Are you referring to the mailing lists (which run on GNU mailman), or to the 'Email this user' form in the wiki? In the case of the former, it should be set to strip HTML mail as it is. If you see a list misconfigured, please say which. For the latter, it should only be possible to send plaintext. If you can show otherwise, this is a bug which should be fixed immediately. Please let us know. --Brion VIBBER 22:02, 14 May 2004 (UTC)Reply

The idea came up on IRC last night that it might be a good thing to ask a developer people to set up a way for people to send private messages to each other directly through the wiki software as an alternative to communication through talk pages. The idea is that it is a way to increase communication, reduce the level of public conflict, keep conversations from polarizing quickly, and allowing more frank discussions, etc. One concern raised about this is that there is a certain "check" involved in discussions being searchable and archived, i.e. people should feel more accountable for what they say.

Opinions? Thoughts? Alternatives? -- BCorr|Брайен 14:25, 29 May 2004 (UTC)Reply

Is this going to offer any advantage over email? I also wonder if it might encourage people to use our wikis as chat rooms if there is no check on whether what people are writing is wikimedia-relevant. Angela 21:10, 31 May 2004 (UTC)Reply
I don't see the point. Everything on the wiki itself should be open, you want to keep it private, take it outside (i.e. e-mail). Dori | Talk 04:07, 1 Jun 2004 (UTC)
For an opposing viewpoint, see MeatBall:GetARoom. Wikis need not be entirely open, and private conversation has benefits to the community. UninvitedCompany 21:32, 15 Jun 2004 (UTC)
I generally dislike things going to email. I much prefer private messages on the site concerned when that feature is available, in part because it keeps all things related to the site netly in one place and in part because I try to keep mail only for personal and high priority (my priority) things. If someone started to routinely use the email link instead of my talk page and declined to stop on request, I might well add them to my spam filter to prevent it from continuing. Jamesday 08:28, 14 Jul 2004 (UTC)

Multiple accounts and Password protection


The discussion arose from a concern about a recent leak of shared passwords that is documented at Wikipedia:User talk:Tim Starling/Password matches and at Wikipedia:Votes for deletion/User:Tim Starling/Password matches. In that case, a well-intentioned admin created a list of probable sock puppets by searching for matching passwords. My concern (and that of more than a few other users) is that an innocent person who happened to choose the same (probably weak) password will get swept up in the accusation and that, further, by releasing the list their password will be exposed to the real vandal who will now be able to highjack the account.

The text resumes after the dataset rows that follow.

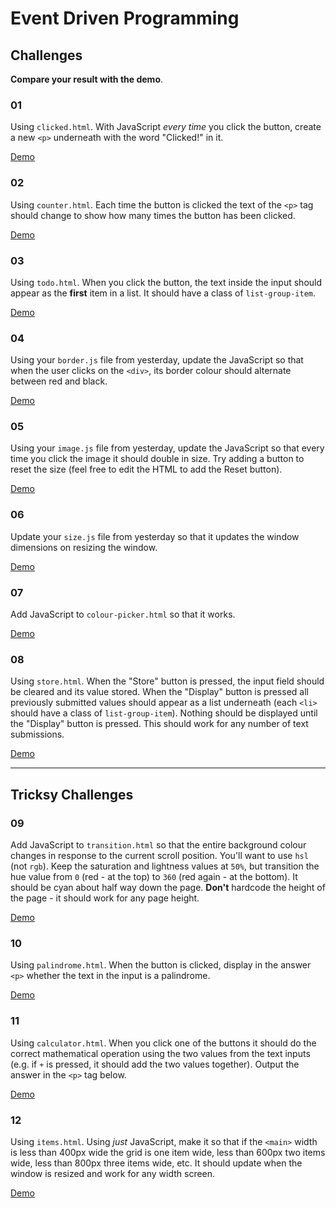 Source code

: # Event Driven Programming

## Challenges

**Compare your result with the demo**.

### 01

Using `clicked.html`. With JavaScript *every time* you click the button, create a new `<p>` underneath with the word "Clicked!" in it.

[Demo](https://htmlpreview.github.io/?https://github.com/develop-me/book-marks/blob/develop/week-04--dom/challenges/03/answers/clicked/clicked.html)

### 02

Using `counter.html`. Each time the button is clicked the text of the `<p>` tag should change to show how many times the button has been clicked.

[Demo](https://htmlpreview.github.io/?https://github.com/develop-me/book-marks/blob/develop/week-04--dom/challenges/03/answers/counter/counter.html)

### 03

Using `todo.html`. When you click the button, the text inside the input should appear as the **first** item in a list. It should have a class of `list-group-item`.

[Demo](https://htmlpreview.github.io/?https://github.com/develop-me/book-marks/blob/develop/week-04--dom/challenges/03/answers/todo/todo.html)

### 04

Using your `border.js` file from yesterday, update the JavaScript so that when the user clicks on the `<div>`, its border colour should alternate between red and black.

[Demo](https://htmlpreview.github.io/?https://github.com/develop-me/book-marks/blob/develop/week-04--dom/challenges/03/answers/border/border.html)

### 05

Using your `image.js` file from yesterday, update the JavaScript so that every time you click the image it should double in size. Try adding a button to reset the size (feel free to edit the HTML to add the Reset button).

[Demo](https://htmlpreview.github.io/?https://github.com/develop-me/book-marks/blob/develop/week-04--dom/challenges/03/answers/image/image.html)

### 06

Update your `size.js` file from yesterday so that it updates the window dimensions on resizing the window.

[Demo](https://htmlpreview.github.io/?https://github.com/develop-me/book-marks/blob/develop/week-04--dom/challenges/03/answers/size/size.html)

### 07

Add JavaScript to `colour-picker.html` so that it works.

[Demo](https://htmlpreview.github.io/?https://github.com/develop-me/book-marks/blob/develop/week-04--dom/challenges/03/answers/colour-picker/colour-picker.html)

### 08

Using `store.html`. When the "Store" button is pressed, the input field should be cleared and its value stored. When the "Display" button is pressed all previously submitted values should appear as a list underneath (each `<li>` should have a class of `list-group-item`). Nothing should be displayed until the "Display" button is pressed. This should work for any number of text submissions.

[Demo](https://htmlpreview.github.io/?https://github.com/develop-me/book-marks/blob/develop/week-04--dom/challenges/03/answers/store/store.html)

---

## Tricksy Challenges

### 09

Add JavaScript to `transition.html` so that the entire background colour changes in response to the current scroll position. You'll want to use `hsl` (not `rgb`). Keep the saturation and lightness values at `50%`, but transition the hue value from `0` (red - at the top) to `360` (red again - at the bottom). It should be cyan about half way down the page. **Don't** hardcode the height of the page - it should work for any page height.

[Demo](https://htmlpreview.github.io/?https://github.com/develop-me/book-marks/blob/develop/week-04--dom/challenges/03/answers/transition/transition.html)

### 10

Using `palindrome.html`. When the button is clicked, display in the answer `<p>` whether the text in the input is a palindrome.

[Demo](https://htmlpreview.github.io/?https://github.com/develop-me/book-marks/blob/develop/week-04--dom/challenges/03/answers/palindrome/palindrome.html)

### 11

Using `calculator.html`. When you click one of the buttons it should do the correct mathematical operation using the two values from the text inputs (e.g. if `+` is pressed, it should add the two values together). Output the answer in the `<p>` tag below.

[Demo](https://htmlpreview.github.io/?https://github.com/develop-me/book-marks/blob/develop/week-04--dom/challenges/03/answers/calculator/calculator.html)

### 12

Using `items.html`. Using *just* JavaScript, make it so that if the `<main>` width is less than 400px wide the grid is one item wide, less than 600px two items wide, less than 800px three items wide, etc. It should update when the window is resized and work for any width screen.

[Demo](https://htmlpreview.github.io/?https://github.com/develop-me/book-marks/blob/develop/week-04--dom/challenges/03/answers/items/items.html)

Some consider this a remote possiblity, but I worry that it is a real threat. It might go something like this:

  • User A is a vandal. User A creates sock puppet identities B through G, all using the same password so he can keep them straight.
  • User H happens to choose the same password.
  • Admin Z matches passwords and publishes a list of A-H as probable sock puppets.
  • User A, being a vandal and probably knowing that he is being targeted, looks for and finds Admin Z's page. User A recognizes H as a new ID - not a sock puppet he created.
  • User A knows that H's password must be the same as his. A can now sign in as H, commit vandalism that will be attributed to H and even change H's password thereby reserving a new account with a respected edit history to his own illicit use.
  • User H can no longer even sign in to his own account to complain about the theft of his identity.

I support the hunt for vandal. I agree with the exposure of sock puppets for what they are. I can even support the use of password matching as one tactic to support the accusation of sock puppetry. However, I think that publication of the list with the statement that it was based on password matching creates an unacceptable risk that a valid user's password will be exposed. Passwords deserve extraordinary protection.

I added the section on Multiple Accounts (sock puppets) as a lead in to the section on password disclosures. If there is a better place for either of these clauses, please move them. Rossami 16:51, 13 Jul 2004 (UTC)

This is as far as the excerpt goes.